In this post I will explain how to parse an xml document in java using the SAX API.
SAX api is event based java api.
The SAX compliant parser which reads the xml document sequentially, generates events whenever the parser encounters an xml element.
The parser reads the document sequentially and doesn’t load the entire xml document in memory.
For every event generated an appropriate pre-determined callback methods are executed.
These methods are encapsulated in handler objects and these handlers are set to the parser before parsing is started.
We obtain the SAX compliant parser as shown below
XMLReader reader = XMLReaderFactory.createXMLReader();
createXMLReader tries to create an instance of SAX compliant parser, if it cannot create an instance or obtain information about SAX compliant parser class name,
it throws SAXException.
Next we create a Handler object by implementing ContentHandler, DTDHandler, EntityResolver, or ErrorHandler interface.
Below is the java code of the class that implement ContentHandler interface
package sax;
import org.xml.sax.Attributes;
import org.xml.sax.ContentHandler;
import org.xml.sax.Locator;
import org.xml.sax.SAXException;
public class ContentParser implements ContentHandler {
private Locator locator;
/**
* This method is called whenever characters are encountered. The parameter ch is an array containing the data
* and start indicate the starting position of the data in the array. length indicates
* the number of characters to be read.
*/
@Override
public void characters(char[] ch, int start, int length) throws SAXException {
System.out.print("characters [");
for(int i = start; i < length; i++) {
System.out.print(ch[i]);
}
System.out.println("]");
}
/**
* Called when end of the document is reached
*/
@Override
public void endDocument() throws SAXException {
System.out.println("End Document" + " at : " + locator.getLineNumber() + ", " + locator.getColumnNumber());
}
/**
* Called when end tag of an element is reached
*/
@Override
public void endElement(String uri, String localName, String qName) throws SAXException {
System.out.println("End Element: " + localName + " at : " + locator.getLineNumber() + ", " + locator.getColumnNumber());
}
/**
* Called when end of prefix mapping is reached
*/
@Override
public void endPrefixMapping(String prefix) throws SAXException {
System.out.println("End Prefix: " + prefix + " at : " + locator.getLineNumber() + ", " + locator.getColumnNumber());
}
/**
* Receive notification of ignorable whitespace in element content.
*/
@Override
public void ignorableWhitespace(char[] ch, int start, int end) throws SAXException {
System.out.print("ignorable whitespace [");
for(int i = start; i < end; i++) {
System.out.print(ch[i]);
}
System.out.println("]");
}
/**
* Called when processing instruction is encountered
*/
@Override
public void processingInstruction(String target, String data) throws SAXException {
System.out.println("Processing instruction target: " + target + " and data: " + data + " at : " + locator.getLineNumber() + ", " + locator.getColumnNumber());
}
/**
* Setter for implementation of org.xml.sax.Locator interface.

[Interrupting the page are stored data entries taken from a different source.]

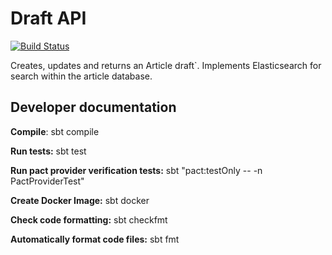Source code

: # Draft API 
[![Build Status](https://travis-ci.org/NDLANO/draft-api.svg?branch=master)](https://travis-ci.org/NDLANO/draft-api)

Creates, updates and returns an Article draft`. Implements Elasticsearch for search within the article database.

## Developer documentation
**Compile**: sbt compile

**Run tests:** sbt test

**Run pact provider verification tests:** sbt "pact:testOnly -- -n PactProviderTest"

**Create Docker Image:** sbt docker

**Check code formatting:** sbt checkfmt

**Automatically format code files:** sbt fmt

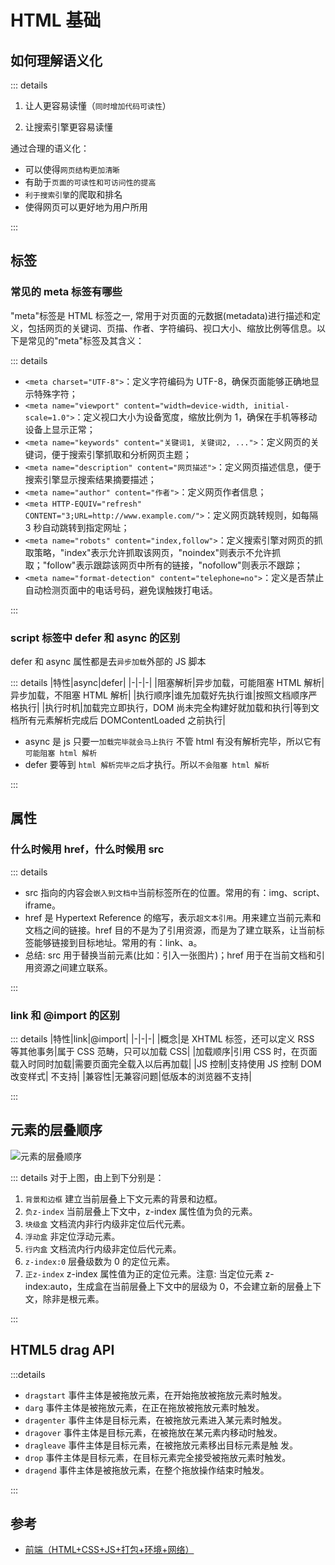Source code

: # HTML 基础

## 如何理解语义化

::: details

1. 让人更容易读懂（`同时增加代码可读性`）

2. 让搜索引擎更容易读懂

通过合理的语义化：

- 可以使得`网页结构更加清晰`
- 有助于`页面的可读性和可访问性的提高`
- `利于搜索引擎`的爬取和排名
- 使得网页可以更好地为用户所用

:::

## 标签

### 常见的 meta 标签有哪些

"meta"标签是 HTML 标签之一, 常用于对页面的元数据(metadata)进行描述和定义，包括网页的关键词、页描、作者、字符编码、视口大小、缩放比例等信息。以下是常见的"meta"标签及其含义：

::: details

- `<meta charset="UTF-8">`：定义字符编码为 UTF-8，确保页面能够正确地显示特殊字符；
- `<meta name="viewport" content="width=device-width, initial-scale=1.0">`：定义视口大小为设备宽度，缩放比例为 1，确保在手机等移动设备上显示正常；
- `<meta name="keywords" content="关键词1, 关键词2, ...">`：定义网页的关键词，便于搜索引擎抓取和分析网页主题；
- `<meta name="description" content="网页描述">`：定义网页描述信息，便于搜索引擎显示搜索结果摘要描述；
- `<meta name="author" content="作者">`：定义网页作者信息；
- `<meta HTTP-EQUIV="refresh" CONTENT="3;URL=http://www.example.com/">`：定义网页跳转规则，如每隔 3 秒自动跳转到指定网址；
- `<meta name="robots" content="index,follow">`：定义搜索引擎对网页的抓取策略，"index"表示允许抓取该网页，"noindex"则表示不允许抓取；"follow"表示跟踪该网页中所有的链接，"nofollow"则表示不跟踪；
- `<meta name="format-detection" content="telephone=no">`：定义是否禁止自动检测页面中的电话号码，避免误触拨打电话。

:::

### script 标签中 defer 和 async 的区别

defer 和 async 属性都是去`异步加载`外部的 JS 脚本

::: details
|特性|async|defer|
|-|-|-|
|阻塞解析|异步加载，可能阻塞 HTML 解析|异步加载，不阻塞 HTML 解析|
|执行顺序|谁先加载好先执行谁|按照文档顺序严格执行|
|执行时机|加载完立即执行，DOM 尚未完全构建好就加载和执行|等到文档所有元素解析完成后 DOMContentLoaded 之前执行|

- async 是 js 只要一`加载完毕就会马上执行` 不管 html 有没有解析完毕，所以它有`可能阻塞 html 解析`
- defer 要等到 `html 解析完毕之后`才执行。所以`不会阻塞 html 解析`

:::

## 属性

### 什么时候用 href，什么时候用 src

::: details

- src 指向的内容会`嵌入到文档中`当前标签所在的位置。常用的有：img、script、iframe。
- href 是 Hypertext Reference 的缩写，表示`超文本引用`。用来建立当前元素和文档之间的链接。href 目的不是为了引用资源，而是为了建立联系，让当前标签能够链接到目标地址。常用的有：link、a。
- 总结: src 用于替换当前元素(比如：引入一张图片)；href 用于在当前文档和引用资源之间建立联系。

:::

### link 和 @import 的区别

::: details
|特性|link|@import|
|-|-|-|
|概念|是 XHTML 标签，还可以定义 RSS 等其他事务|属于 CSS 范畴，只可以加载 CSS|
|加载顺序|引用 CSS 时，在页面载入时同时加载|需要页面完全载入以后再加载|
|JS 控制|支持使用 JS 控制 DOM 改变样式| 不支持|
|兼容性|无兼容问题|低版本的浏览器不支持|

:::

## 元素的层叠顺序

<Image src="/01htmlcss/layer.jpg" alt="元素的层叠顺序" />

::: details
对于上图，由上到下分别是：

1. `背景和边框` 建立当前层叠上下文元素的背景和边框。
2. `负z-index` 当前层叠上下文中，z-index 属性值为负的元素。
3. `块级盒` 文档流内非行内级非定位后代元素。
4. `浮动盒` 非定位浮动元素。
5. `行内盒` 文档流内行内级非定位后代元素。
6. `z-index:0` 层叠级数为 0 的定位元素。
7. `正z-index` z-index 属性值为正的定位元素。注意: 当定位元素 z-index:auto，生成盒在当前层叠上下文中的层级为 0，不会建立新的层叠上下文，除非是根元素。

:::

## HTML5 drag API

:::details

- `dragstart` 事件主体是被拖放元素，在开始拖放被拖放元素时触发。
- `darg` 事件主体是被拖放元素，在正在拖放被拖放元素时触发。
- `dragenter` 事件主体是目标元素，在被拖放元素进入某元素时触发。
- `dragover` 事件主体是目标元素，在被拖放在某元素内移动时触发。
- `dragleave` 事件主体是目标元素，在被拖放元素移出目标元素是触
  发。
- `drop` 事件主体是目标元素，在目标元素完全接受被拖放元素时触发。
- `dragend` 事件主体是被拖放元素，在整个拖放操作结束时触发。

:::

## 参考

- [前端（HTML+CSS+JS+打包+环境+网络）](https://juejin.cn/post/7227787460968415289#heading-1)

The getColumnNumber and getLineNumber method of Locator
* can be used in other methods to retrieve the location For example location where element has been encountered etc.
*/
@Override
public void setDocumentLocator(Locator locator) {
this.locator = locator;
System.out.println("Locator set: " + locator);
}
/**
* Reports all the skipped entities
*/
@Override
public void skippedEntity(String name) throws SAXException {
System.out.println("Skipped Entity: " + name + " at : " + locator.getLineNumber() + ", " + locator.getColumnNumber());
}
/**
* Called at the start of the document
*/
@Override
public void startDocument() throws SAXException {
System.out.println("Start Document" + " at : " + locator.getLineNumber() + ", " + locator.getColumnNumber());
}
/**
* Called when start tag of an element is encountered.
*/
@Override
public void startElement(String uri, String localName, String qName, Attributes attributes) throws SAXException {
System.out.println("Start Element: " + qName + " at : " + locator.getLineNumber() + ", " + locator.getColumnNumber());
}
/**
* Called when start of prefix mapping is encountered
*/
@Override
public void startPrefixMapping(String prefix, String uri) throws SAXException {
System.out.println("Start Prefix: " + prefix + " at : " + locator.getLineNumber() + ", " + locator.getColumnNumber());
}
}
We create an instance of the above class and set to xmlReader before we start parsing the document, as shown below
ContentParser contentParser = new ContentParser();
reader.setContentHandler(contentParser);
Next we start parsing by calling the parse method of XMLReader interface. Below is complete code of the main class
Main Code
package sax;
import java.io.FileInputStream;
import java.io.IOException;
import org.xml.sax.InputSource;
import org.xml.sax.SAXException;
import org.xml.sax.XMLReader;
import org.xml.sax.helpers.XMLReaderFactory;
public class SaxDemo1 {
public static void main(String[] args) throws SAXException, IOException {
FileInputStream fis = new FileInputStream("example1.xml");
InputSource is = new InputSource(fis);
ContentParser contentParser = new ContentParser();
XMLReader reader = XMLReaderFactory.createXMLReader();
reader.setContentHandler(contentParser);
reader.parse(is);
}
}
Below is xml document being parsed by the main code
XML documenth
<?target instructions?>
<employee xmlns:e="http://www.example.org/employee">
<e:id>1</e:id>
<e:firstname>Jason</e:firstname>
<e:lastname>Bourne</e:lastname>
<e:position>Software Engineer</e:position>
<e:location>Fairfax</e:location>
</employee>
Output
Locator set: com.sun.org.apache.xerces.internal.parsers.AbstractSAXParser$LocatorProxy@4e25154f
Start Document at : 1, 1
Processing instruction target: target and data: instructions at : 1, 24
Start Prefix: e at : 2, 53
Start Element: employee at : 2, 53
characters []
Start Element: e:id at : 3, 8
characters []
End Element: id at : 3, 16
characters []
Start Element: e:firstname at : 4, 15
characters []
End Element: firstname at : 4, 34
characters []
Start Element: e:lastname at : 5, 14
characters []
End Element: lastname at : 5, 33
characters []
Start Element: e:position at : 6, 14
characters []
End Element: position at : 6, 44
characters []
Start Element: e:location at : 7, 14
characters []
End Element: location at : 7, 34
characters []
End Element: employee at : 8, 12
End Prefix: e at : 8, 12
End Document at : -1, -1